Senza lanciarci in interpretazioni delle carte giudiziarie con cui è stata richiesta la sorveglianza speciale per me e altr*, credo risulti abbastanza evidente che da parte dell’autorità giudiziaria non ci sia stata una vera percezione del contesto geopolitico, anzi ha cercato di squalificarlo completamente, di ridurlo a ciò che era rilevante per la Procura.

Quando si nomina la Siria o il Kurdistan le carte sono superficiali, imprecise: solo da una prospettiva eurocentrica e orientalista il Rojava poteva apparire come l’«ennesimo pasticcio mediorientale», in cui bande armate contrapposte si fronteggiavano per una qualche volontà di dominio.

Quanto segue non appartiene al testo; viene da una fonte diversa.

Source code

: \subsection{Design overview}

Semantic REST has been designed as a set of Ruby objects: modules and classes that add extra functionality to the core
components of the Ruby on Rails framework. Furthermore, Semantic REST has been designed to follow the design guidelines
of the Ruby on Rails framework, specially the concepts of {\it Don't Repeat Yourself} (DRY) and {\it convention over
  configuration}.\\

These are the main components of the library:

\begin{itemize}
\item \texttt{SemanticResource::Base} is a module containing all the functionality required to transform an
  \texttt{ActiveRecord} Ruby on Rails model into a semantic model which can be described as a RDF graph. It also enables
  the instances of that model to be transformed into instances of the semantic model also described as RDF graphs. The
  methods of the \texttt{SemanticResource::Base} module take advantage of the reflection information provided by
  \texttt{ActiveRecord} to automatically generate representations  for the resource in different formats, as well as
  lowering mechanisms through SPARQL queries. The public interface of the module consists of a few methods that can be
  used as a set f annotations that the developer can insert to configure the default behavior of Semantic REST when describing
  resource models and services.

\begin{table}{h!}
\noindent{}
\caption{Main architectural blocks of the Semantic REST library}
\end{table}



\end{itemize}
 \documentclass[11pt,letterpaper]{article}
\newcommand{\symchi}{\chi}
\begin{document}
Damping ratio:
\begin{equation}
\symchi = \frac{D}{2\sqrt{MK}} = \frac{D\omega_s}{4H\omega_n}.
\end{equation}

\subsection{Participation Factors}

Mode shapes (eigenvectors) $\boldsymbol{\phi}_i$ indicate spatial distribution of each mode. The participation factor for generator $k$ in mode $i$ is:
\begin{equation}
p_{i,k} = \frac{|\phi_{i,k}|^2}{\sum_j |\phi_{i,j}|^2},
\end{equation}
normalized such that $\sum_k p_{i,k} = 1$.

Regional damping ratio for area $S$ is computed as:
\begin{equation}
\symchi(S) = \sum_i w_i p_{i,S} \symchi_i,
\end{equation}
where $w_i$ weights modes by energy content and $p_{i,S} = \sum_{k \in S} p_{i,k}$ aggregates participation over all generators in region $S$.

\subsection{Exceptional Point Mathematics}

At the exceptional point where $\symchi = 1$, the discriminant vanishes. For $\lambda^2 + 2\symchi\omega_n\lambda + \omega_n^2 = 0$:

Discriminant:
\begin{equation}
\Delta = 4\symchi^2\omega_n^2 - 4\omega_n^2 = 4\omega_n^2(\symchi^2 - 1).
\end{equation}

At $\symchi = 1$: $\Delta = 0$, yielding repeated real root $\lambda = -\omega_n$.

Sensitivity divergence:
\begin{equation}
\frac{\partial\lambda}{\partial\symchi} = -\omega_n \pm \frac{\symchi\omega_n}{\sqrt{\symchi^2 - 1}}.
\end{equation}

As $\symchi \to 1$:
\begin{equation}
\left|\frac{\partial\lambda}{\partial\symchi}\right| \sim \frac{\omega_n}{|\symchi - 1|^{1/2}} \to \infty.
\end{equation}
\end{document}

In realtà lo scenario che si stava delineando in quell’area ha iniziato ben presto a emergere, malgrado la poca finezza di analisi dei media mainstream, nella sua unicità: c’era una mobilitazione che prendeva parola con forza e avanzava un’alternativa democratica tanto allo Stato Islamico quanto alla Siria del dittatore Assad.

Dietro a questa miopia di fondo vedo l’idea squisitamente europea che la giustizia sia meramente una procedura da applicare in un modo supposto neutrale. Detto questo, il fattore dirimente per la criminalizzazione che è seguita è ciò che hai fatto prima di un’esperienza come quella del Rojava, e cosa farai al ritorno.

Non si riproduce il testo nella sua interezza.